---- Provided records

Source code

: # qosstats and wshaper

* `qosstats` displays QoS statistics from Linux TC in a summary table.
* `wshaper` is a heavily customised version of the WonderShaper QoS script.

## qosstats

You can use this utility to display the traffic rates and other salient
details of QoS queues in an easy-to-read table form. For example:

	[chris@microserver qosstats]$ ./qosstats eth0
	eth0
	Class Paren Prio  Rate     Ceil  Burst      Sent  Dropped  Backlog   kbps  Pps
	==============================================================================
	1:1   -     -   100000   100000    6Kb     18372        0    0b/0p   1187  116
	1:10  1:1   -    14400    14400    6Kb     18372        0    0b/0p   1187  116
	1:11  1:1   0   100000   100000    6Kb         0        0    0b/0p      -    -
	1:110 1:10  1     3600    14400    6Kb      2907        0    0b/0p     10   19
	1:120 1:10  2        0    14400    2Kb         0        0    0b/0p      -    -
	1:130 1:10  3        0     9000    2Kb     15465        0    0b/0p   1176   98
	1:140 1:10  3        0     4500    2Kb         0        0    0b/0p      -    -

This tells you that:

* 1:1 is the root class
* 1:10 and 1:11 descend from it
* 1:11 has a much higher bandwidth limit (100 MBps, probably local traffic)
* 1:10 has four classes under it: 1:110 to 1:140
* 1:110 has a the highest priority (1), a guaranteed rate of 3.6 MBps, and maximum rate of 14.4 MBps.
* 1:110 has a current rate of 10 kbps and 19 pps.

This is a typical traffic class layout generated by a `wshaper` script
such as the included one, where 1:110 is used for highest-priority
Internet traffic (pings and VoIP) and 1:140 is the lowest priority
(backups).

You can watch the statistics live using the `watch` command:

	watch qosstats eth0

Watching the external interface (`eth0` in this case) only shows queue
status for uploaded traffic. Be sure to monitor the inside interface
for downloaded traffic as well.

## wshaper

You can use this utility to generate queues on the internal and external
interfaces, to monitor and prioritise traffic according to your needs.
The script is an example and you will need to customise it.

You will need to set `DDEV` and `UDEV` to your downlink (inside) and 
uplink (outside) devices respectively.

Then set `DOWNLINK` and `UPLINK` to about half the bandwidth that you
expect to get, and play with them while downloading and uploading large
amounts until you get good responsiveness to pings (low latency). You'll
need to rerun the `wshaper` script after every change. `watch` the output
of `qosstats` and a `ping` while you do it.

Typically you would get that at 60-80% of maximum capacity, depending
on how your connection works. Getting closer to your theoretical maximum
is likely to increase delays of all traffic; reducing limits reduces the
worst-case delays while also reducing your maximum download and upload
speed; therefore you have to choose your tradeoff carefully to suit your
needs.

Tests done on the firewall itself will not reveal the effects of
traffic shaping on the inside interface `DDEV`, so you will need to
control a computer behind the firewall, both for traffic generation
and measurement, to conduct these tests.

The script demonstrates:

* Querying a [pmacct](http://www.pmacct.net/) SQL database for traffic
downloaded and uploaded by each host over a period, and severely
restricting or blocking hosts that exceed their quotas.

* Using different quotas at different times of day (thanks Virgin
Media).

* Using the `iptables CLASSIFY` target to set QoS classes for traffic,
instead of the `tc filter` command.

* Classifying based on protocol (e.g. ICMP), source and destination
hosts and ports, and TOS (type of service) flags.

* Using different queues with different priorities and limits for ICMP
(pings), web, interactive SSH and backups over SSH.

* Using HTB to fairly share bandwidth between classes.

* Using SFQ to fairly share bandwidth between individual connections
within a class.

--------

◆ What to work on ◆
Print out the whole of the material exactly, line for line.

◆ Solution to the exercise ◆
Source code

: # qosstats and wshaper

* `qosstats` displays QoS statistics from Linux TC in a summary table.
* `wshaper` is a heavily customised version of the WonderShaper QoS script.

## qosstats

You can use this utility to display the traffic rates and other salient
details of QoS queues in an easy-to-read table form. For example:

	[chris@microserver qosstats]$ ./qosstats eth0
	eth0
	Class Paren Prio  Rate     Ceil  Burst      Sent  Dropped  Backlog   kbps  Pps
	==============================================================================
	1:1   -     -   100000   100000    6Kb     18372        0    0b/0p   1187  116
	1:10  1:1   -    14400    14400    6Kb     18372        0    0b/0p   1187  116
	1:11  1:1   0   100000   100000    6Kb         0        0    0b/0p      -    -
	1:110 1:10  1     3600    14400    6Kb      2907        0    0b/0p     10   19
	1:120 1:10  2        0    14400    2Kb         0        0    0b/0p      -    -
	1:130 1:10  3        0     9000    2Kb     15465        0    0b/0p   1176   98
	1:140 1:10  3        0     4500    2Kb         0        0    0b/0p      -    -

This tells you that:

* 1:1 is the root class
* 1:10 and 1:11 descend from it
* 1:11 has a much higher bandwidth limit (100 MBps, probably local traffic)
* 1:10 has four classes under it: 1:110 to 1:140
* 1:110 has a the highest priority (1), a guaranteed rate of 3.6 MBps, and maximum rate of 14.4 MBps.
* 1:110 has a current rate of 10 kbps and 19 pps.

This is a typical traffic class layout generated by a `wshaper` script
such as the included one, where 1:110 is used for highest-priority
Internet traffic (pings and VoIP) and 1:140 is the lowest priority
(backups).

You can watch the statistics live using the `watch` command:

	watch qosstats eth0

Watching the external interface (`eth0` in this case) only shows queue
status for uploaded traffic. Be sure to monitor the inside interface
for downloaded traffic as well.

## wshaper

You can use this utility to generate queues on the internal and external
interfaces, to monitor and prioritise traffic according to your needs.
The script is an example and you will need to customise it.

You will need to set `DDEV` and `UDEV` to your downlink (inside) and 
uplink (outside) devices respectively.

Then set `DOWNLINK` and `UPLINK` to about half the bandwidth that you
expect to get, and play with them while downloading and uploading large
amounts until you get good responsiveness to pings (low latency). You'll
need to rerun the `wshaper` script after every change. `watch` the output
of `qosstats` and a `ping` while you do it.

Typically you would get that at 60-80% of maximum capacity, depending
on how your connection works. Getting closer to your theoretical maximum
is likely to increase delays of all traffic; reducing limits reduces the
worst-case delays while also reducing your maximum download and upload
speed; therefore you have to choose your tradeoff carefully to suit your
needs.

Tests done on the firewall itself will not reveal the effects of
traffic shaping on the inside interface `DDEV`, so you will need to
control a computer behind the firewall, both for traffic generation
and measurement, to conduct these tests.

The script demonstrates:

* Querying a [pmacct](http://www.pmacct.net/) SQL database for traffic
downloaded and uploaded by each host over a period, and severely
restricting or blocking hosts that exceed their quotas.

* Using different quotas at different times of day (thanks Virgin
Media).

* Using the `iptables CLASSIFY` target to set QoS classes for traffic,
instead of the `tc filter` command.

* Classifying based on protocol (e.g. ICMP), source and destination
hosts and ports, and TOS (type of service) flags.

* Using different queues with different priorities and limits for ICMP
(pings), web, interactive SSH and backups over SSH.

* Using HTB to fairly share bandwidth between classes.

* Using SFQ to fairly share bandwidth between individual connections
within a class.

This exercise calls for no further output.